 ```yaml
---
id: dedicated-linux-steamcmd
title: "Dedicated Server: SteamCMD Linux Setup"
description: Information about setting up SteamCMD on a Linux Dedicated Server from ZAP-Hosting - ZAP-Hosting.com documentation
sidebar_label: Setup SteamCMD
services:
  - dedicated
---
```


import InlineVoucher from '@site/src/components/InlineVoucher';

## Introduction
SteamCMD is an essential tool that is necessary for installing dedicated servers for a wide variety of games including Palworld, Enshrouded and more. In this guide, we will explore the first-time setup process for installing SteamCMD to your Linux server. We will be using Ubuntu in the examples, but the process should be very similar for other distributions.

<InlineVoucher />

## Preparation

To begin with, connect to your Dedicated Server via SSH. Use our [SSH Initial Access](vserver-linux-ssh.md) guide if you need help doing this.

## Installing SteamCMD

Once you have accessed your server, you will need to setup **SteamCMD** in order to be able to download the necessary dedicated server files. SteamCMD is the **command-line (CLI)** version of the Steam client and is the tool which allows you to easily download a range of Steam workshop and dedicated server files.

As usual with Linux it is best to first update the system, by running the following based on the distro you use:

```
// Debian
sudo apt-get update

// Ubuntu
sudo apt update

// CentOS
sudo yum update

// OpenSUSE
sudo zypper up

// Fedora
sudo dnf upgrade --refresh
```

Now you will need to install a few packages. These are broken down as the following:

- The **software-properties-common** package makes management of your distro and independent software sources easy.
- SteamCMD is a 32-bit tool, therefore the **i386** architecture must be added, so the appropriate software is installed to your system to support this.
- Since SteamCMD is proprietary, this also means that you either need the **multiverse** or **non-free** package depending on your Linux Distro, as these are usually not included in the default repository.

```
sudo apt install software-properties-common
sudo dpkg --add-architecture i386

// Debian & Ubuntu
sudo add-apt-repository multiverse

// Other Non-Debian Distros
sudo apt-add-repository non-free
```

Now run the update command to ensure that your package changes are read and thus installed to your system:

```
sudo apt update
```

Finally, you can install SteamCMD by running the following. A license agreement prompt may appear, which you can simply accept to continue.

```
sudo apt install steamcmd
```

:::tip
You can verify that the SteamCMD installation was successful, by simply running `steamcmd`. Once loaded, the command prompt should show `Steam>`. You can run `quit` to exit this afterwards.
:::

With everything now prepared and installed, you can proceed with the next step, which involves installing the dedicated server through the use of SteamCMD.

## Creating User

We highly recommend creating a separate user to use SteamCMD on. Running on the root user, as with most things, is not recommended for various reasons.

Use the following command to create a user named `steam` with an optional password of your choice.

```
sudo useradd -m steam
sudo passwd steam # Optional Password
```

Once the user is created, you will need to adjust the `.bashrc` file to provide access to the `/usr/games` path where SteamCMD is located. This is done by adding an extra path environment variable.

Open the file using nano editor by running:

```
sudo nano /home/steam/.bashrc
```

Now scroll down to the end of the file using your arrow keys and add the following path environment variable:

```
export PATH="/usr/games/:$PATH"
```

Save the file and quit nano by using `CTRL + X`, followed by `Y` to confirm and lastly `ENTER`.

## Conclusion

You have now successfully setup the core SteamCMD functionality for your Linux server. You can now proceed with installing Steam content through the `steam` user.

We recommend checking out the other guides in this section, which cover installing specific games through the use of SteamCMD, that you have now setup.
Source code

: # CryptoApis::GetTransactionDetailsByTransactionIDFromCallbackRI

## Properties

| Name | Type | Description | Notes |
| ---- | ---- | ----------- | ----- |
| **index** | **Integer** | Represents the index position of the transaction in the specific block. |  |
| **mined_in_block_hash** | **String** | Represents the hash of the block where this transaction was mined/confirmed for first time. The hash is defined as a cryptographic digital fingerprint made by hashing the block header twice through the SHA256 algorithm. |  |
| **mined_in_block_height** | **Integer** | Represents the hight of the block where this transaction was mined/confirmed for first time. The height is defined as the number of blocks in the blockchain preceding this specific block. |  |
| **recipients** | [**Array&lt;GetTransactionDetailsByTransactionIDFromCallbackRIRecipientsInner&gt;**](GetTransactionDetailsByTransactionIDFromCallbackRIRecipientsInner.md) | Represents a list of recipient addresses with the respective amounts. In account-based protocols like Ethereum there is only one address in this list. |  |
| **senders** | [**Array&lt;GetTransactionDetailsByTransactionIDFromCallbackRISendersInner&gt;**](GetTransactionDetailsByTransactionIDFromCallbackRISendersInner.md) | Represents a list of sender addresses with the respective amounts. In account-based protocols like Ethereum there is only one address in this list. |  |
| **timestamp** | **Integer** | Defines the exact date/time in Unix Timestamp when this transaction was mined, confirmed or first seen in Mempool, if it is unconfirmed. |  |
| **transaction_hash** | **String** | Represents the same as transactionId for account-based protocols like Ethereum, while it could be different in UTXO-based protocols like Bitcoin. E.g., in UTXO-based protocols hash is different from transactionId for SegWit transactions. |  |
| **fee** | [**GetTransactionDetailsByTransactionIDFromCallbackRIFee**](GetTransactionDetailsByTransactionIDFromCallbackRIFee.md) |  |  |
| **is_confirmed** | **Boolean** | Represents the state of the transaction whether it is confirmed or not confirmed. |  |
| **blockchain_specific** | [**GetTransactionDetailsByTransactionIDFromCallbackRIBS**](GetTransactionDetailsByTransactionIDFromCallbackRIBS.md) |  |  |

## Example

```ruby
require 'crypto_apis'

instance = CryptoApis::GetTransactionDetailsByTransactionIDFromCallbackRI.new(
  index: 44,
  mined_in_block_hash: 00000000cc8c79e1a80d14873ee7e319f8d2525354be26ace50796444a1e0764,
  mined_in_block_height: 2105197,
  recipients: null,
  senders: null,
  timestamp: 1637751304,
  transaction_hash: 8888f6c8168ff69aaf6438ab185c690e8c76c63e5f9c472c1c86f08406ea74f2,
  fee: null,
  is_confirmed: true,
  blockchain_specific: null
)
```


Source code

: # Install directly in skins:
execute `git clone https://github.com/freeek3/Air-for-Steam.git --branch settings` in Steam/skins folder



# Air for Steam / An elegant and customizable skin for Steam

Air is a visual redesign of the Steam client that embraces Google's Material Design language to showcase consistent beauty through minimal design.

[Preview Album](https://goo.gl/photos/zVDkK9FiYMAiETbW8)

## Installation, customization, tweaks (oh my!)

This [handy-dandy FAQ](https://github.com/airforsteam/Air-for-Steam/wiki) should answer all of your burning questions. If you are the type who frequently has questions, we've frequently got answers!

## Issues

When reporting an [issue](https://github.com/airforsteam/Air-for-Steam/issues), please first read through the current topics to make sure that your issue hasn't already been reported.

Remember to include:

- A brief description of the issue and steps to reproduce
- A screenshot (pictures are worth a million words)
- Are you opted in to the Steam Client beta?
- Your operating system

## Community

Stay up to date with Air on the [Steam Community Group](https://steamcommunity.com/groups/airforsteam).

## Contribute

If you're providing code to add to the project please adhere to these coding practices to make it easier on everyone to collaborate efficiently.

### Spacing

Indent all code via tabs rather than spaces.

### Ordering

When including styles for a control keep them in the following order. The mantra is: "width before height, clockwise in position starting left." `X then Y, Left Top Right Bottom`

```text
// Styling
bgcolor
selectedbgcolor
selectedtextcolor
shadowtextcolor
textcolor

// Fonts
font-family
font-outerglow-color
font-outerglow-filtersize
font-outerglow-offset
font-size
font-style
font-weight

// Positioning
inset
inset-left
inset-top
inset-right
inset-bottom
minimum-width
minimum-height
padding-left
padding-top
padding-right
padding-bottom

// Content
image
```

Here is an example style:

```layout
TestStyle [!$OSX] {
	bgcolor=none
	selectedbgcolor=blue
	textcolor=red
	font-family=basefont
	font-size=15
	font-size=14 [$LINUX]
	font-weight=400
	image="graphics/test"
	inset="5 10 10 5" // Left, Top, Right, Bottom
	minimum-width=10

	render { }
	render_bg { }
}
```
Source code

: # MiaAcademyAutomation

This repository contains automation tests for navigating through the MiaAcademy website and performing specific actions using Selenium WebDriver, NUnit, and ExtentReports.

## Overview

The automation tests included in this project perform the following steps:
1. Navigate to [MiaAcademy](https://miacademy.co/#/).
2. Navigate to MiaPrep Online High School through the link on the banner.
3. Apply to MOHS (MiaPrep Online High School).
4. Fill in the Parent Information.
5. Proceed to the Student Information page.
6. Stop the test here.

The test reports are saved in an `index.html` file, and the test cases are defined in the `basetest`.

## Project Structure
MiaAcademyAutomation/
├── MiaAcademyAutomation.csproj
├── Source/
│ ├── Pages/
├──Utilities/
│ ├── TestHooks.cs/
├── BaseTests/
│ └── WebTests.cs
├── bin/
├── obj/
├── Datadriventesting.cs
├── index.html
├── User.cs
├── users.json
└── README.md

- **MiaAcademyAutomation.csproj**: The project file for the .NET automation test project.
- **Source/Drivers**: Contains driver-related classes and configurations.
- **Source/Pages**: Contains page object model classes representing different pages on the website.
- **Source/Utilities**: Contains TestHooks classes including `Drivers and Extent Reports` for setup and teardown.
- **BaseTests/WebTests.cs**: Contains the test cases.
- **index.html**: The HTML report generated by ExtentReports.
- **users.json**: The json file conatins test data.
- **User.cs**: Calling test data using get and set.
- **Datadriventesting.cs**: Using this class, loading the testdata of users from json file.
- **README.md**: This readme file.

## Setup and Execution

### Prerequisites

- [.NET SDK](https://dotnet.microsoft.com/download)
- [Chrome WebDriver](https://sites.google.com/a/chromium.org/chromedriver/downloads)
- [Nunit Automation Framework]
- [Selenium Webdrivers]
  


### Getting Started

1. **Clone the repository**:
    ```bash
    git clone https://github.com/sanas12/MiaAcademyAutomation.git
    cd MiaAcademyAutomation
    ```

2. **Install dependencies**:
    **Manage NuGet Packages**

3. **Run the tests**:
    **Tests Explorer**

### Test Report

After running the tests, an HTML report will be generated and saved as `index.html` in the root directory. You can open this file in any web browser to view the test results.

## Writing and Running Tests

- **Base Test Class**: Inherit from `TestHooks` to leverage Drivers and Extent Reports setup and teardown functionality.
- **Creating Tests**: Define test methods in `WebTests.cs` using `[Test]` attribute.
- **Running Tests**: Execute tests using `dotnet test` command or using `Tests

^^^^^^^^^^^^^^^^

(Task)
Identify each line in the records above containing the word "airforsteam"; copy those lines.

(Expected answer)
This [handy-dandy FAQ](https://github.com/airforsteam/Air-for-Steam/wiki) should answer all of your burning questions. If you are the type who frequently has questions, we've frequently got answers!
When reporting an [issue](https://github.com/airforsteam/Air-for-Steam/issues), please first read through the current topics to make sure that your issue hasn't already been reported.
Stay up to date with Air on the [Steam Community Group](https://steamcommunity.com/groups/airforsteam).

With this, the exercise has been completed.